[TASK INPUT]

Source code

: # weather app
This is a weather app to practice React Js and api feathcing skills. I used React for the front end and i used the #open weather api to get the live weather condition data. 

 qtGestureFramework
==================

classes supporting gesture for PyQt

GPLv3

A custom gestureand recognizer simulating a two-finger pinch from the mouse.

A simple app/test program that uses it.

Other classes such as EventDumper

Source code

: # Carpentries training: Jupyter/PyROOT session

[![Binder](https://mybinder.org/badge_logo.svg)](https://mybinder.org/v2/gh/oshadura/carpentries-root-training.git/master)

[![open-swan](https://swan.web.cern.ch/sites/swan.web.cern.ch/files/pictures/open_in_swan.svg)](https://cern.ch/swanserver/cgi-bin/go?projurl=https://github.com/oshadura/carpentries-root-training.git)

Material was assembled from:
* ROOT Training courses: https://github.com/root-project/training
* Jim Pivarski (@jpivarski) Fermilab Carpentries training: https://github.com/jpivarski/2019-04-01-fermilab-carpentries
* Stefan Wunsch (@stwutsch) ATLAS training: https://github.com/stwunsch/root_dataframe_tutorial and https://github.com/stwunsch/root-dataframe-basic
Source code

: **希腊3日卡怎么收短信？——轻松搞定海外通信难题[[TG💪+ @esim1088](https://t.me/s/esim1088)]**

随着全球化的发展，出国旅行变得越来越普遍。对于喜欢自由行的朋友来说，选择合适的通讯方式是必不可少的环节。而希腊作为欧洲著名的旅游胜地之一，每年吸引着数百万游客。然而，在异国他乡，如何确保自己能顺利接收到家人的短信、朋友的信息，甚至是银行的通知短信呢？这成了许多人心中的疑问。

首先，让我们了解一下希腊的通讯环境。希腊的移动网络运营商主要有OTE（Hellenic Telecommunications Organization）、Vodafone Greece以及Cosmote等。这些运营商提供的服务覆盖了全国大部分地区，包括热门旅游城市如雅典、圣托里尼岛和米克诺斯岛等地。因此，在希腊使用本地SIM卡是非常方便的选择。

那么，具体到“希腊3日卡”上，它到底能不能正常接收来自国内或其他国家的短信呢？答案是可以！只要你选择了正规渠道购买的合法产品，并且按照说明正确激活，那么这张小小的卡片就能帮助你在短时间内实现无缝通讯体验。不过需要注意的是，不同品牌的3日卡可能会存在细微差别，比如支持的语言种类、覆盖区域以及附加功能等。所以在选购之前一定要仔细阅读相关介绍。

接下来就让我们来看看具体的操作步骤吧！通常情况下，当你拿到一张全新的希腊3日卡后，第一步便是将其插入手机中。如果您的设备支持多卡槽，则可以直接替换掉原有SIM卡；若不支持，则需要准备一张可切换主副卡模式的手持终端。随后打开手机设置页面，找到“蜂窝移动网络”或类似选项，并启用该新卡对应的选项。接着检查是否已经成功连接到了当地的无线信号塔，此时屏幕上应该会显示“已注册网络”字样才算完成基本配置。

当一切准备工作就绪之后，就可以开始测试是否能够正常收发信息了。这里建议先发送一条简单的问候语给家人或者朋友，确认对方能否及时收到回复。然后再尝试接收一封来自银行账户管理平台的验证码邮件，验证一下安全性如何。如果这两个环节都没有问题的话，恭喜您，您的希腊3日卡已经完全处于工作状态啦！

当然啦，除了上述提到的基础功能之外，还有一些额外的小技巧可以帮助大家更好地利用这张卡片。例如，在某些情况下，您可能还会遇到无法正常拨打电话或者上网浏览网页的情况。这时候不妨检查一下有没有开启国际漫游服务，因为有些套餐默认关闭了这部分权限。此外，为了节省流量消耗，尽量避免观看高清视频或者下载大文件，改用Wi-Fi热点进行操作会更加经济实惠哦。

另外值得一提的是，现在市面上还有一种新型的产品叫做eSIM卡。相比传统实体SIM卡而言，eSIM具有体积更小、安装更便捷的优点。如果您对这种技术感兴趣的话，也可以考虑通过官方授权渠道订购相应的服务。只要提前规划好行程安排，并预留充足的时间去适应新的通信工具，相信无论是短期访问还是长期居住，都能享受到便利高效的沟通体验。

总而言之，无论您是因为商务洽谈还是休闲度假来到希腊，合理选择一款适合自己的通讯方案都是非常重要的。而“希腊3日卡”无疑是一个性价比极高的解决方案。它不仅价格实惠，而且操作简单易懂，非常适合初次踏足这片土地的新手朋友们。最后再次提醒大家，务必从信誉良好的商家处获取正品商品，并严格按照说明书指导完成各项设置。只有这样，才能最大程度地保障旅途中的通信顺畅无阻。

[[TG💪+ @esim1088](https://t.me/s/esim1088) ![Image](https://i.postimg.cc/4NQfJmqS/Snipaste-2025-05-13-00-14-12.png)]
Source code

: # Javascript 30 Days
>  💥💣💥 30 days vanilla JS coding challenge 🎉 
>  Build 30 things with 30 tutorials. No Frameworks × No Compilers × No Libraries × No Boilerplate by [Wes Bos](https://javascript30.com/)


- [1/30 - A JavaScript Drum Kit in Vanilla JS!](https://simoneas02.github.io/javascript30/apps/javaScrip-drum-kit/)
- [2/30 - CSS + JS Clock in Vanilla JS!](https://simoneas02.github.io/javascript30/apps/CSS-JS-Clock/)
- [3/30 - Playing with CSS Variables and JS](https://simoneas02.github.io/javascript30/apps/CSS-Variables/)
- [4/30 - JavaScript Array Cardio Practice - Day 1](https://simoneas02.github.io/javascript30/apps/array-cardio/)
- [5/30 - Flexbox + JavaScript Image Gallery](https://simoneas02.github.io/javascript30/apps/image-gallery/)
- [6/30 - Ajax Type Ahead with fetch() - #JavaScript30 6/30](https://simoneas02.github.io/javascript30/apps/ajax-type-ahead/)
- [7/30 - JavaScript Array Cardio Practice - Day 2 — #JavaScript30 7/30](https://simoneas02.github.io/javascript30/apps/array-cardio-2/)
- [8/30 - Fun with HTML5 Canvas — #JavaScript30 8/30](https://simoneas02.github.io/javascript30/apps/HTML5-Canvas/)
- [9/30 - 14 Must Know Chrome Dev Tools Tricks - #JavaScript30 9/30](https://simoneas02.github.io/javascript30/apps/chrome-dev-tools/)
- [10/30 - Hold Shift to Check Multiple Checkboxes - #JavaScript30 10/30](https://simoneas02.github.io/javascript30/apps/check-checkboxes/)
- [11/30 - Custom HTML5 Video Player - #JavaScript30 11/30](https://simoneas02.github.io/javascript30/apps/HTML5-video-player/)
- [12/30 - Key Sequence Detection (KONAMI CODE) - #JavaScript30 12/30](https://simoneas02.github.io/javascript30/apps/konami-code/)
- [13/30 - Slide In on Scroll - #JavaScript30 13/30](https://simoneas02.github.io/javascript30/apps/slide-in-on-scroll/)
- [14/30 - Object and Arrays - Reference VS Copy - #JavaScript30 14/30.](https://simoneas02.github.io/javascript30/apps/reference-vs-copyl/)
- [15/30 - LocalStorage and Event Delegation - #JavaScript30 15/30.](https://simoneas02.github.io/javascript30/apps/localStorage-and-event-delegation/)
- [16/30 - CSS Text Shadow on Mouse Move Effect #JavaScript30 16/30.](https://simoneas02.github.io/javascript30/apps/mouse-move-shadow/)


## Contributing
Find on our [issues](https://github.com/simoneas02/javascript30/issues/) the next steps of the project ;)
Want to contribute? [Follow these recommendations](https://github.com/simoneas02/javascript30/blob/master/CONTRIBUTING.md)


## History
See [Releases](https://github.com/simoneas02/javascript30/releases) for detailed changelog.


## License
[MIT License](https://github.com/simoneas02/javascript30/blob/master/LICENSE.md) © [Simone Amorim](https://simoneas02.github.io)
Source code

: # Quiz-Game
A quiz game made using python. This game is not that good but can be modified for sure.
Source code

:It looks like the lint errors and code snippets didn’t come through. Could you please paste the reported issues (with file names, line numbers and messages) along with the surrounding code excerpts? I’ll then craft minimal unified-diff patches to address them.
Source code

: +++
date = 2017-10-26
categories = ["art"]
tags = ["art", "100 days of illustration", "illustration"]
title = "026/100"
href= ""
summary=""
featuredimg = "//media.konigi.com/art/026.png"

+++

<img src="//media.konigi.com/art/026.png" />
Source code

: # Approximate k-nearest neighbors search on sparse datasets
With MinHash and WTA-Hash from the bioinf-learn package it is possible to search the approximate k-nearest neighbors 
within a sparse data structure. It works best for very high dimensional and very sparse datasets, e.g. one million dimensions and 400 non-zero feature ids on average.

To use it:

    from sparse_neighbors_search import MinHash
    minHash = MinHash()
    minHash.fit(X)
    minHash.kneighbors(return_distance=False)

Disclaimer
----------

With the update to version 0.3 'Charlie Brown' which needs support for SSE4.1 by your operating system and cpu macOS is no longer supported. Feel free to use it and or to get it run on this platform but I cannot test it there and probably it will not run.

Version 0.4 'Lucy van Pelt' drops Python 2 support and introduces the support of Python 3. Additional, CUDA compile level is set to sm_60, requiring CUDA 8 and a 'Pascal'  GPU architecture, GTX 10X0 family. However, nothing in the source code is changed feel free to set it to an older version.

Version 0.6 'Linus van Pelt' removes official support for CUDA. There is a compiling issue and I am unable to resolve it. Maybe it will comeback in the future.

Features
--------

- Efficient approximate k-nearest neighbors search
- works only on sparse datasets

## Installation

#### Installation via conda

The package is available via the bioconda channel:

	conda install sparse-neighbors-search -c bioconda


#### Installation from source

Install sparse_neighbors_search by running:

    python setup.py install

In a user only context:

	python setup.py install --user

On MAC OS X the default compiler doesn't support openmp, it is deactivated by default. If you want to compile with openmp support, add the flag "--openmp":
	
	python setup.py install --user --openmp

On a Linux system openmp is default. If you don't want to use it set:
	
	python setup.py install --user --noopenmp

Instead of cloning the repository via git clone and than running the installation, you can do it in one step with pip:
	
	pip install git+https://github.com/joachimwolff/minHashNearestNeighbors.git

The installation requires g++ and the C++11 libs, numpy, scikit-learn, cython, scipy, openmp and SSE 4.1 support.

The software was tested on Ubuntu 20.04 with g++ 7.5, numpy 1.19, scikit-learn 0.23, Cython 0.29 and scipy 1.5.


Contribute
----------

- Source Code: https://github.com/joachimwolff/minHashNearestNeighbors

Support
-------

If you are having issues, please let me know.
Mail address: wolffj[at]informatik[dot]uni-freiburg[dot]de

[/TASK INPUT]

#### [TASK DIRECTIONS]
Only the lines containing the string "default" are needed; pull them out of the records.

#### [SOLUTION]
On MAC OS X the default compiler doesn't support openmp, it is deactivated by default. If you want to compile with openmp support, add the flag "--openmp":
On a Linux system openmp is default. If you don't want to use it set:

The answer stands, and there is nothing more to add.